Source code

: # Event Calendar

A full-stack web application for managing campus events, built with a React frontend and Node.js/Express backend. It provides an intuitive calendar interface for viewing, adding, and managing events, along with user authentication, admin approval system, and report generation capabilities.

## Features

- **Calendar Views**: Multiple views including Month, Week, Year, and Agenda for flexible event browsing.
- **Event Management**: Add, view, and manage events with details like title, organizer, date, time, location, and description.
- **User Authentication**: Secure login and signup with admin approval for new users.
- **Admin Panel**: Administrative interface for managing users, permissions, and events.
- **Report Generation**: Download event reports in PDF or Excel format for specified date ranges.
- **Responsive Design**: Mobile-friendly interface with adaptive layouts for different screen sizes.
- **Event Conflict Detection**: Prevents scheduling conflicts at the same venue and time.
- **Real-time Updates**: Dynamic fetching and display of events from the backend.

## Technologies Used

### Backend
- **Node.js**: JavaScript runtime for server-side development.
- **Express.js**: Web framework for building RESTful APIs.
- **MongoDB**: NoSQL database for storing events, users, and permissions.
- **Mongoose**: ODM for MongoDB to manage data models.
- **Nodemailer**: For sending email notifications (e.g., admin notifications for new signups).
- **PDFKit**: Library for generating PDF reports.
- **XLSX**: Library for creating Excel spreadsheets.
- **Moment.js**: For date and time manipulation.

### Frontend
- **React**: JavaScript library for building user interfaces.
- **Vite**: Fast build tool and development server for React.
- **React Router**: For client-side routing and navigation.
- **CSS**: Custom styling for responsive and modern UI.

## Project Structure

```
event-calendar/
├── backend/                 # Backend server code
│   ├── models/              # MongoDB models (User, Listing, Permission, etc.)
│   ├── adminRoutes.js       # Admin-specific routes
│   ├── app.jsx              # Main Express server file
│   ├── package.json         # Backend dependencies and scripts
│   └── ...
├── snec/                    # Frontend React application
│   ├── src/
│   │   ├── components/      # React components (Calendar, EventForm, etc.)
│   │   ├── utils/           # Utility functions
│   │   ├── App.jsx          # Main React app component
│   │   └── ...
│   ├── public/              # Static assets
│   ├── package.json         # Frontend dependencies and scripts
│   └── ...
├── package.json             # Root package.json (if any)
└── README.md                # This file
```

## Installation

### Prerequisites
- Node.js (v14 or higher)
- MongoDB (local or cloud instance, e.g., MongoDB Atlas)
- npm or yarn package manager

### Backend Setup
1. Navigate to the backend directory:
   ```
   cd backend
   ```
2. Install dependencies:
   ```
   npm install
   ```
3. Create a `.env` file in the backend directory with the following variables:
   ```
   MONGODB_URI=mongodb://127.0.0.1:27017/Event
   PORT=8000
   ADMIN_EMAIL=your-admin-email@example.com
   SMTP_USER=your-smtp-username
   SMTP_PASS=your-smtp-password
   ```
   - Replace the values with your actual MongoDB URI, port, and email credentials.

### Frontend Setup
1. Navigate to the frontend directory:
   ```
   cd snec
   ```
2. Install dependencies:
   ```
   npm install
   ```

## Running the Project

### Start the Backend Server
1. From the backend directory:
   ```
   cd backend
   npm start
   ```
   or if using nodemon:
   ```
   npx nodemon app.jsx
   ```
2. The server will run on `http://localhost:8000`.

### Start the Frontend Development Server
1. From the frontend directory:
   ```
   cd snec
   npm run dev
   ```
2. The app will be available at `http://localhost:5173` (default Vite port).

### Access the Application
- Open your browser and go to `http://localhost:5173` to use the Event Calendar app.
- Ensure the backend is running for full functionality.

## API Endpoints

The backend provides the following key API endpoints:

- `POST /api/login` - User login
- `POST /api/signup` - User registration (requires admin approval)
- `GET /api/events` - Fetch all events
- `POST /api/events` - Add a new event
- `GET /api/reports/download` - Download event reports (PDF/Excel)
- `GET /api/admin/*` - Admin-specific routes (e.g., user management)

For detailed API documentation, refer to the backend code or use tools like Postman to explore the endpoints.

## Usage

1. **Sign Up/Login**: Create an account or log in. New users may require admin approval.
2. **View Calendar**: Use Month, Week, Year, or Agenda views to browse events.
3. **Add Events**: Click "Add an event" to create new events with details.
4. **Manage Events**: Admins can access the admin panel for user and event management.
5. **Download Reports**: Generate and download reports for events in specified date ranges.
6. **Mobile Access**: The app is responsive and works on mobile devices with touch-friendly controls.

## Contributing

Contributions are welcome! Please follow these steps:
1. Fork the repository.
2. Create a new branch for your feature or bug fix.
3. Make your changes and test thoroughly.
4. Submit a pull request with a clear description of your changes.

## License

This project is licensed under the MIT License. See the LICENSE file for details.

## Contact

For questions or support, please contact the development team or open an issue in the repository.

------------------------------------------------------------

→ **Exercise description**
In how many lines of the listing does the word "Main" appear? Give the number and no other words.

→ **Exercise solution**
2